Forces on nuclei in interacting molecules: New analytical results obtained with nonlocal polarizability densities

Abstract

When the charge overlap between interacting molecules or ions A and B is weak or negligible, the first-order interaction energy depends only upon the molecular positions, orientations, and the unperturbed charge distributions of the molecules. In contrast, the first-order force on a nucleus in molecule A as computed from the Hellmann–Feynman theorem depends not only on the unperturbed charge distribution of molecule B, but also on the electronic polarization induced in A by the field from B. At second order, the interaction energy depends on the first-order, linear response of each molecule to its neighbor, while the Hellmann–Feynman force on a nucleus in A depends on second-order and nonlinear responses to B. One purpose of this work is to unify the physical interpretations of interaction energies and Hellmann–Feynman forces at each order, using nonlocal polarizability densities and connections that we have recently established among permanent moments, linear response, and nonlinear response tensors. Our theory also yields new information on the origin of terms in the long-range forces on molecules, through second order in the interaction.
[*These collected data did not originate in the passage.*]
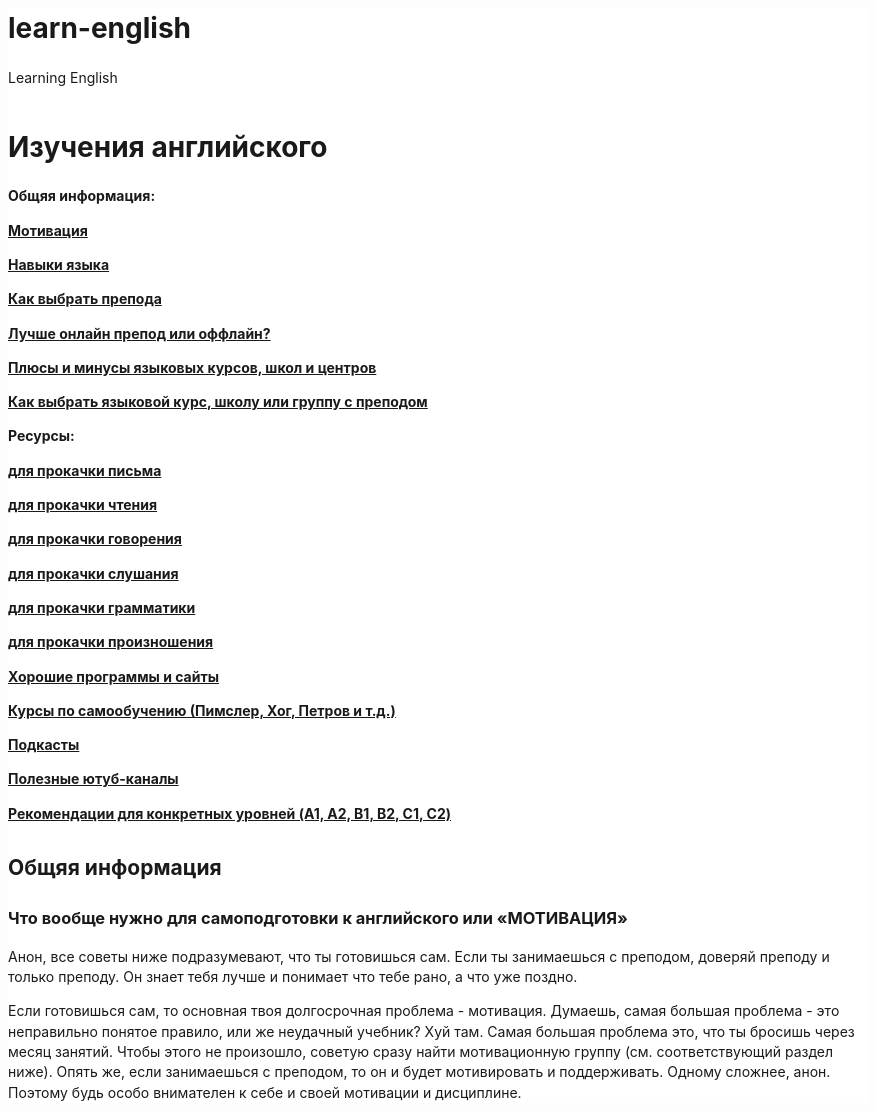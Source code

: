 # learn-english
Learning English
# Изучения английского

**Общяя информация:**

[**Мотивация**](#motivation)

[**Навыки языка**](#skills)

[**Как выбрать препода**](#teachers)

[**Лучше онлайн препод или оффлайн?**](#teacher-offline)

[**Плюсы и минусы языковых курсов, школ и центров**](#pros-cons)

[**Как выбрать языковой курс, школу или группу с преподом**](#choice-program)

**Ресурсы:**

[**для прокачки письма**](#writing)

[**для прокачки чтения**](#reading)

[**для прокачки говорения**](#speaking)

[**для прокачки слушания**](#listening)

[**для прокачки грамматики**](#grammar)

[**для прокачки произношения**](#pronunciation)

[**Хорошие программы и сайты**](#soft-sites)

[**Курсы по самообучению \(Пимслер, Хог, Петров и т.д.\)**](#courses)

[**Подкасты**](#podcasts)

[**Полезные ютуб-каналы**](#youtube)

[**Рекомендации для конкретных уровней \(A1, A2, B1, B2, C1, C2\)**](#recommendations)

## Общяя информация

### <a id="motivation"></a> Что вообще нужно для самоподготовки к английского или «МОТИВАЦИЯ»

Анон, все советы ниже подразумевают, что ты готовишься сам. Если ты занимаешься с преподом, доверяй преподу и только преподу. Он знает тебя лучше и понимает что тебе рано, а что уже поздно.

Если готовишься сам, то основная твоя долгосрочная проблема - мотивация. Думаешь, самая большая проблема - это неправильно понятое правило, или же неудачный учебник? Хуй там. Самая большая проблема это, что ты бросишь через месяц занятий. Чтобы этого не произошло, советую сразу найти мотивационную группу \(см. соответствующий раздел ниже\). Опять же, если занимаешься с преподом, то он и будет мотивировать и поддерживать. Одному сложнее, анон. Поэтому будь особо внимателен к себе и своей мотивации и дисциплине.
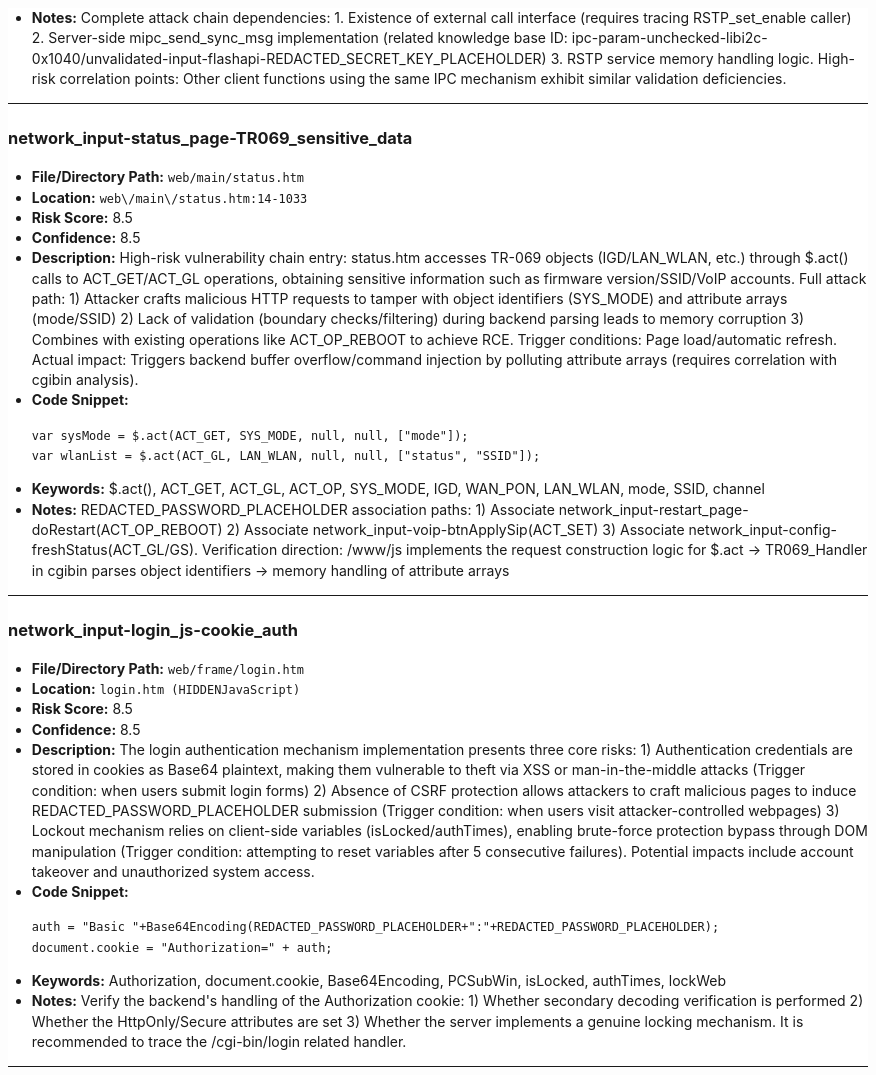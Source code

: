 - **Notes:** Complete attack chain dependencies: 1. Existence of external call interface (requires tracing RSTP_set_enable caller) 2. Server-side mipc_send_sync_msg implementation (related knowledge base ID: ipc-param-unchecked-libi2c-0x1040/unvalidated-input-flashapi-REDACTED_SECRET_KEY_PLACEHOLDER) 3. RSTP service memory handling logic. High-risk correlation points: Other client functions using the same IPC mechanism exhibit similar validation deficiencies.

---
### network_input-status_page-TR069_sensitive_data

- **File/Directory Path:** `web/main/status.htm`
- **Location:** `web\/main\/status.htm:14-1033`
- **Risk Score:** 8.5
- **Confidence:** 8.5
- **Description:** High-risk vulnerability chain entry: status.htm accesses TR-069 objects (IGD/LAN_WLAN, etc.) through $.act() calls to ACT_GET/ACT_GL operations, obtaining sensitive information such as firmware version/SSID/VoIP accounts. Full attack path: 1) Attacker crafts malicious HTTP requests to tamper with object identifiers (SYS_MODE) and attribute arrays (mode/SSID) 2) Lack of validation (boundary checks/filtering) during backend parsing leads to memory corruption 3) Combines with existing operations like ACT_OP_REBOOT to achieve RCE. Trigger conditions: Page load/automatic refresh. Actual impact: Triggers backend buffer overflow/command injection by polluting attribute arrays (requires correlation with cgibin analysis).
- **Code Snippet:**
  ```
  var sysMode = $.act(ACT_GET, SYS_MODE, null, null, ["mode"]);
  var wlanList = $.act(ACT_GL, LAN_WLAN, null, null, ["status", "SSID"]);
  ```
- **Keywords:** $.act(), ACT_GET, ACT_GL, ACT_OP, SYS_MODE, IGD, WAN_PON, LAN_WLAN, mode, SSID, channel
- **Notes:** REDACTED_PASSWORD_PLACEHOLDER association paths: 1) Associate network_input-restart_page-doRestart(ACT_OP_REBOOT) 2) Associate network_input-voip-btnApplySip(ACT_SET) 3) Associate network_input-config-freshStatus(ACT_GL/GS). Verification direction: /www/js implements the request construction logic for $.act → TR069_Handler in cgibin parses object identifiers → memory handling of attribute arrays

---
### network_input-login_js-cookie_auth

- **File/Directory Path:** `web/frame/login.htm`
- **Location:** `login.htm (HIDDENJavaScript)`
- **Risk Score:** 8.5
- **Confidence:** 8.5
- **Description:** The login authentication mechanism implementation presents three core risks: 1) Authentication credentials are stored in cookies as Base64 plaintext, making them vulnerable to theft via XSS or man-in-the-middle attacks (Trigger condition: when users submit login forms) 2) Absence of CSRF protection allows attackers to craft malicious pages to induce REDACTED_PASSWORD_PLACEHOLDER submission (Trigger condition: when users visit attacker-controlled webpages) 3) Lockout mechanism relies on client-side variables (isLocked/authTimes), enabling brute-force protection bypass through DOM manipulation (Trigger condition: attempting to reset variables after 5 consecutive failures). Potential impacts include account takeover and unauthorized system access.
- **Code Snippet:**
  ```
  auth = "Basic "+Base64Encoding(REDACTED_PASSWORD_PLACEHOLDER+":"+REDACTED_PASSWORD_PLACEHOLDER);
  document.cookie = "Authorization=" + auth;
  ```
- **Keywords:** Authorization, document.cookie, Base64Encoding, PCSubWin, isLocked, authTimes, lockWeb
- **Notes:** Verify the backend's handling of the Authorization cookie: 1) Whether secondary decoding verification is performed 2) Whether the HttpOnly/Secure attributes are set 3) Whether the server implements a genuine locking mechanism. It is recommended to trace the /cgi-bin/login related handler.

---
One set of terms in the force on molecule A is produced by the field due to the unperturbed charge distribution of B and by the static reaction field from B, acting on the nuclear moments of A. This set originates in the direct interactions between the nuclei in A and the charge distribution of B. A second set of terms results from the permanent field and the reaction field of B acting on the permanent electronic moments of A. This set results from the attraction of nuclei in A to the electronic charge in A itself, polarized by linear response to B. Finally, there are terms in the force on A due to the perturbation of B by the static reaction field from A; these terms stem from the attraction of nuclei in A to the electronic charge in A, hyperpolarized by the field from B. For neutral, dipolar molecules A and B at long range, the forces on individual nuclei vary as R−3 in the intermolecular separation R; but when the forces are summed over all of the nuclei, the vector sum varies as R−4. This result, an analogous conversion at second order (from R−6 forces on individual nuclei to an R−7 force when summed over the nuclei), and the long-range limiting forces on ions are all derived from new sum rules obtained in this work.